Items from a data source:
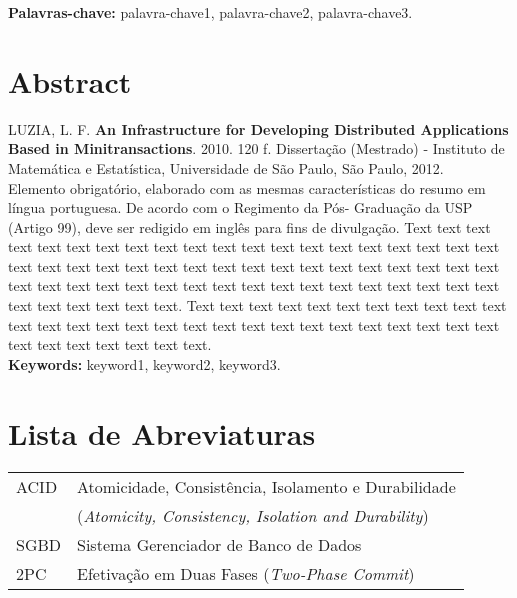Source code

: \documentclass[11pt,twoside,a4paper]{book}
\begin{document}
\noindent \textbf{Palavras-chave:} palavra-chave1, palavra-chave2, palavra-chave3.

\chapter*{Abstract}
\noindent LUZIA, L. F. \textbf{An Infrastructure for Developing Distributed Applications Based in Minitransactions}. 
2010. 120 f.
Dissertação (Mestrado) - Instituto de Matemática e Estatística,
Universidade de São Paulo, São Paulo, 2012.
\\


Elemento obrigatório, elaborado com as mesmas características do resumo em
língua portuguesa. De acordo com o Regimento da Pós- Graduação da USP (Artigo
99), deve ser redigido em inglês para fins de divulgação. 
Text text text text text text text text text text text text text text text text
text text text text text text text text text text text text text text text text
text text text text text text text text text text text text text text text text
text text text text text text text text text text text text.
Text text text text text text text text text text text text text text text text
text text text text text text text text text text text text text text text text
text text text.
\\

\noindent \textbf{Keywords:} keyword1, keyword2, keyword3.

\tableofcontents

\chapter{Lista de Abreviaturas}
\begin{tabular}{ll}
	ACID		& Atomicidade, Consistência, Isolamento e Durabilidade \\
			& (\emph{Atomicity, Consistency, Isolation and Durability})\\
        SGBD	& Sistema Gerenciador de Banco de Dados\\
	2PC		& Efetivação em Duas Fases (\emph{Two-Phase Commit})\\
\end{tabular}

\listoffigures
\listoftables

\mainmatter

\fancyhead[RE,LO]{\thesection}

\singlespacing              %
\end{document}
==
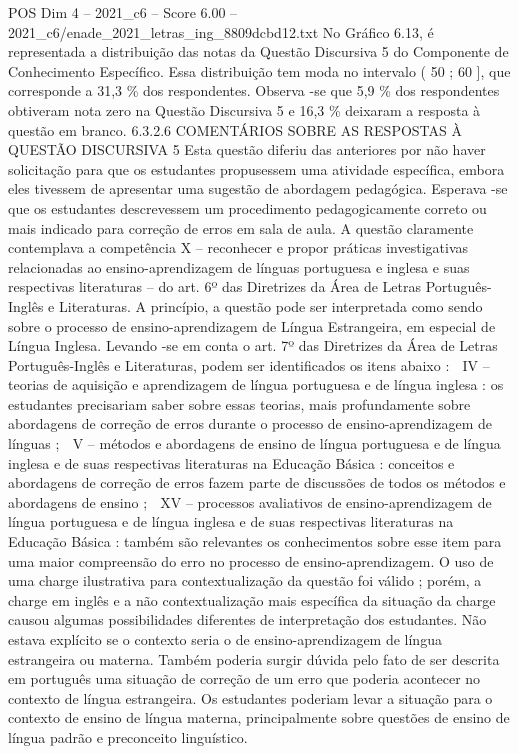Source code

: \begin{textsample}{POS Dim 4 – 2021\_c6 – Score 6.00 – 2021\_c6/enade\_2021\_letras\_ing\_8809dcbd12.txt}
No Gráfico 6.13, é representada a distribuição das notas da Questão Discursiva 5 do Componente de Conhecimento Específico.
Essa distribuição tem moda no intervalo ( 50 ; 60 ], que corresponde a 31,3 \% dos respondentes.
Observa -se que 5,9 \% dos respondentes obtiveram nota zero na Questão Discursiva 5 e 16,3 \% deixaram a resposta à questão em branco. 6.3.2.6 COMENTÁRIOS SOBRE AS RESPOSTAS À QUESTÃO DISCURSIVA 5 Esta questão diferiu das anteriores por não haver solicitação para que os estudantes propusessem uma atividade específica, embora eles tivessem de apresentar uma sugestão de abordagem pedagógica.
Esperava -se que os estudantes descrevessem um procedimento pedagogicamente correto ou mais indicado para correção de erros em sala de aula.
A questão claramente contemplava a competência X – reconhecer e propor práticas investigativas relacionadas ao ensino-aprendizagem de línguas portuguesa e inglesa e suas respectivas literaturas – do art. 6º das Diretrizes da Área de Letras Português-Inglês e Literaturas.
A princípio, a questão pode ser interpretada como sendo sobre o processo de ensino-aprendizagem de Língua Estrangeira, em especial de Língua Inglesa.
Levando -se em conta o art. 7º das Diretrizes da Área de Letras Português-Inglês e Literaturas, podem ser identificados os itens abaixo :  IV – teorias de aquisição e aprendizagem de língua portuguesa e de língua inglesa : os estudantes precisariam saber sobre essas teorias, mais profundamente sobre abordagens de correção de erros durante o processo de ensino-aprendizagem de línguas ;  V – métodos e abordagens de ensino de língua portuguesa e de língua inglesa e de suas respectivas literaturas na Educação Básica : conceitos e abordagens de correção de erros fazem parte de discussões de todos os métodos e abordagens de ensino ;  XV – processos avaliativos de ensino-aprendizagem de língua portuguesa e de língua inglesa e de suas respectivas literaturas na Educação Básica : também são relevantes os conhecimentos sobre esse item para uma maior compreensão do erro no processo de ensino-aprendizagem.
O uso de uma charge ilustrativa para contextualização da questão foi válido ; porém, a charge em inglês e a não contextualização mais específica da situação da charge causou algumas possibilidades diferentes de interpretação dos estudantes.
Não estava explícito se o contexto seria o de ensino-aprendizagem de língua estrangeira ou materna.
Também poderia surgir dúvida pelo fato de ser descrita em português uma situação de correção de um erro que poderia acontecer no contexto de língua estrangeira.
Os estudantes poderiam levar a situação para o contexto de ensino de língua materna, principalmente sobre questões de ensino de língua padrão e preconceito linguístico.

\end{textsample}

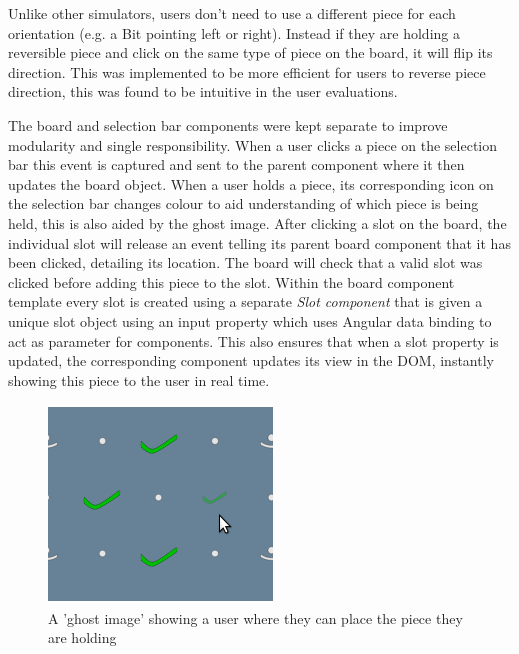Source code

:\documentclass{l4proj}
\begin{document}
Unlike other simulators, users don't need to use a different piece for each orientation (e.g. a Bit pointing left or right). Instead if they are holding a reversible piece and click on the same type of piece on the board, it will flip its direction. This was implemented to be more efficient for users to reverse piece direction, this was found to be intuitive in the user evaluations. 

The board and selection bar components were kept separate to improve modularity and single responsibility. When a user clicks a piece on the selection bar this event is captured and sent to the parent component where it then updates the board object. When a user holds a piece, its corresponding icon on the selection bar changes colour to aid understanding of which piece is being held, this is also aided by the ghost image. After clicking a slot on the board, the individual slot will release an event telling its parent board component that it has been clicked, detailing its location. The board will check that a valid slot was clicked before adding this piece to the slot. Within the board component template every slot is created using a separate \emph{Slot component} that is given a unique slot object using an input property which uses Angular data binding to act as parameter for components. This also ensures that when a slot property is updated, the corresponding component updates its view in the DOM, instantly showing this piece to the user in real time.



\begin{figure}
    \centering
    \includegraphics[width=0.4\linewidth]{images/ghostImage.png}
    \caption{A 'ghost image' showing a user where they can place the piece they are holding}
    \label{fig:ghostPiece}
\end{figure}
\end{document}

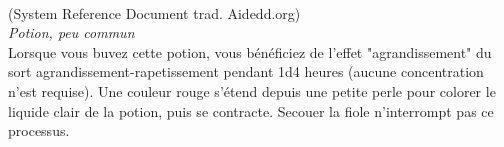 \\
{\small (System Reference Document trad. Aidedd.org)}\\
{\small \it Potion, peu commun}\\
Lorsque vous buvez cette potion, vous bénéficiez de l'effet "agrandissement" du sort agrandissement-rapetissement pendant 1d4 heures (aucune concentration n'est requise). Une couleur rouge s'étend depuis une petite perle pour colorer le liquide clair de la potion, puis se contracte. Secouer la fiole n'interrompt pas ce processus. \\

» **WHAT YOU SHOULD DO**:
Copy down every line of the entries containing the word "small".

» **ANSWER FOR THE TASK**:
{\small (System Reference Document trad. Aidedd.org)}\\
{\small \it Potion, peu commun}\\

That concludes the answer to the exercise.